= TASK PROMPT =
What do the lines from the one containing "- **No Unsafe" through the end of the entries say? Quote them exactly, and only them.

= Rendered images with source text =
▬▬▬▬▬▬▬▬▬▬

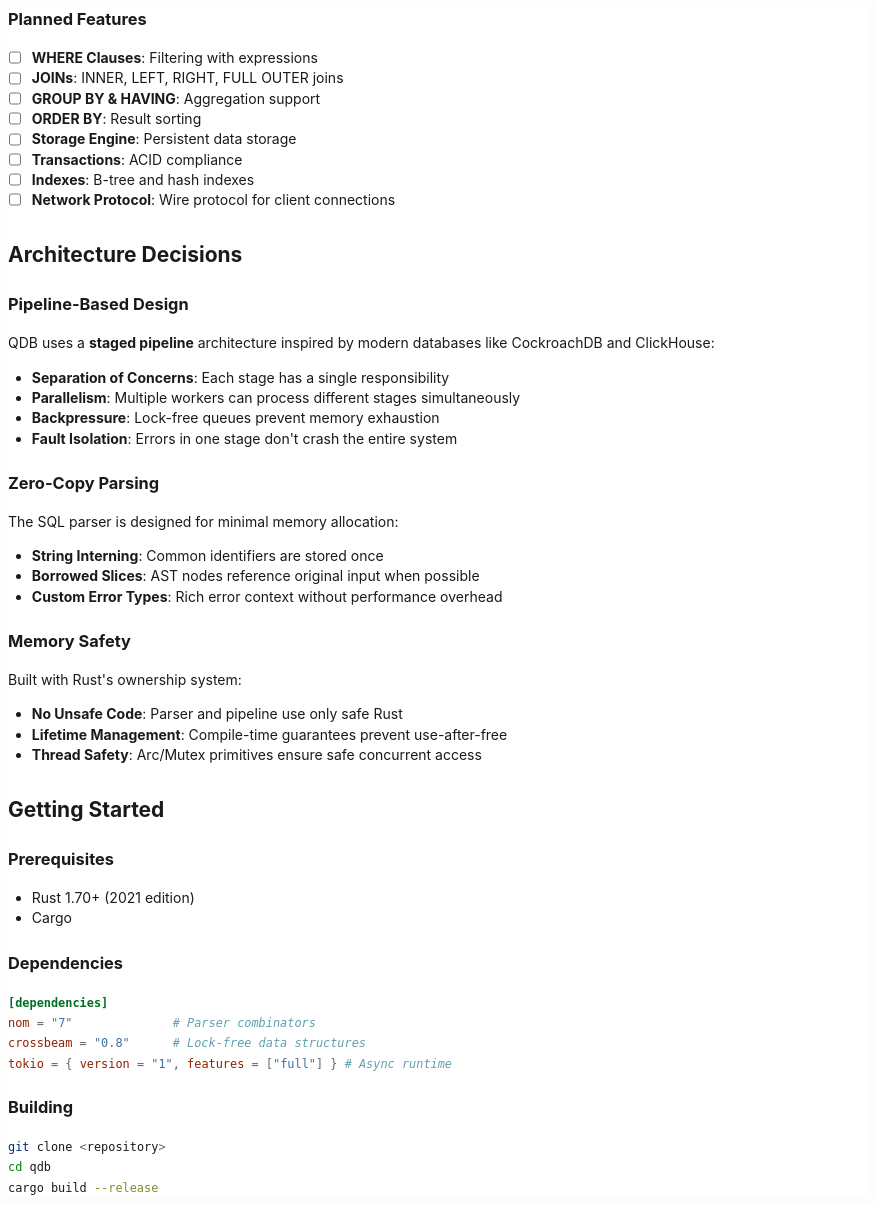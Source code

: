 ### Planned Features
- [ ] **WHERE Clauses**: Filtering with expressions
- [ ] **JOINs**: INNER, LEFT, RIGHT, FULL OUTER joins  
- [ ] **GROUP BY & HAVING**: Aggregation support
- [ ] **ORDER BY**: Result sorting
- [ ] **Storage Engine**: Persistent data storage
- [ ] **Transactions**: ACID compliance
- [ ] **Indexes**: B-tree and hash indexes
- [ ] **Network Protocol**: Wire protocol for client connections

## Architecture Decisions

### Pipeline-Based Design
QDB uses a **staged pipeline** architecture inspired by modern databases like CockroachDB and ClickHouse:

- **Separation of Concerns**: Each stage has a single responsibility
- **Parallelism**: Multiple workers can process different stages simultaneously
- **Backpressure**: Lock-free queues prevent memory exhaustion
- **Fault Isolation**: Errors in one stage don't crash the entire system

### Zero-Copy Parsing
The SQL parser is designed for minimal memory allocation:

- **String Interning**: Common identifiers are stored once
- **Borrowed Slices**: AST nodes reference original input when possible
- **Custom Error Types**: Rich error context without performance overhead

### Memory Safety
Built with Rust's ownership system:

- **No Unsafe Code**: Parser and pipeline use only safe Rust
- **Lifetime Management**: Compile-time guarantees prevent use-after-free
- **Thread Safety**: Arc/Mutex primitives ensure safe concurrent access

## Getting Started

### Prerequisites
- Rust 1.70+ (2021 edition)
- Cargo

### Dependencies
```toml
[dependencies]
nom = "7"              # Parser combinators
crossbeam = "0.8"      # Lock-free data structures  
tokio = { version = "1", features = ["full"] } # Async runtime
```

### Building
```bash
git clone <repository>
cd qdb
cargo build --release
```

▬▬▬▬▬▬▬▬▬▬

= THE COMPLETED TASK =
- **No Unsafe Code**: Parser and pipeline use only safe Rust
- **Lifetime Management**: Compile-time guarantees prevent use-after-free
- **Thread Safety**: Arc/Mutex primitives ensure safe concurrent access

## Getting Started

### Prerequisites
- Rust 1.70+ (2021 edition)
- Cargo

### Dependencies
```toml
[dependencies]
nom = "7"              # Parser combinators
crossbeam = "0.8"      # Lock-free data structures  
tokio = { version = "1", features = ["full"] } # Async runtime
```

### Building
```bash
git clone <repository>
cd qdb
cargo build --release
```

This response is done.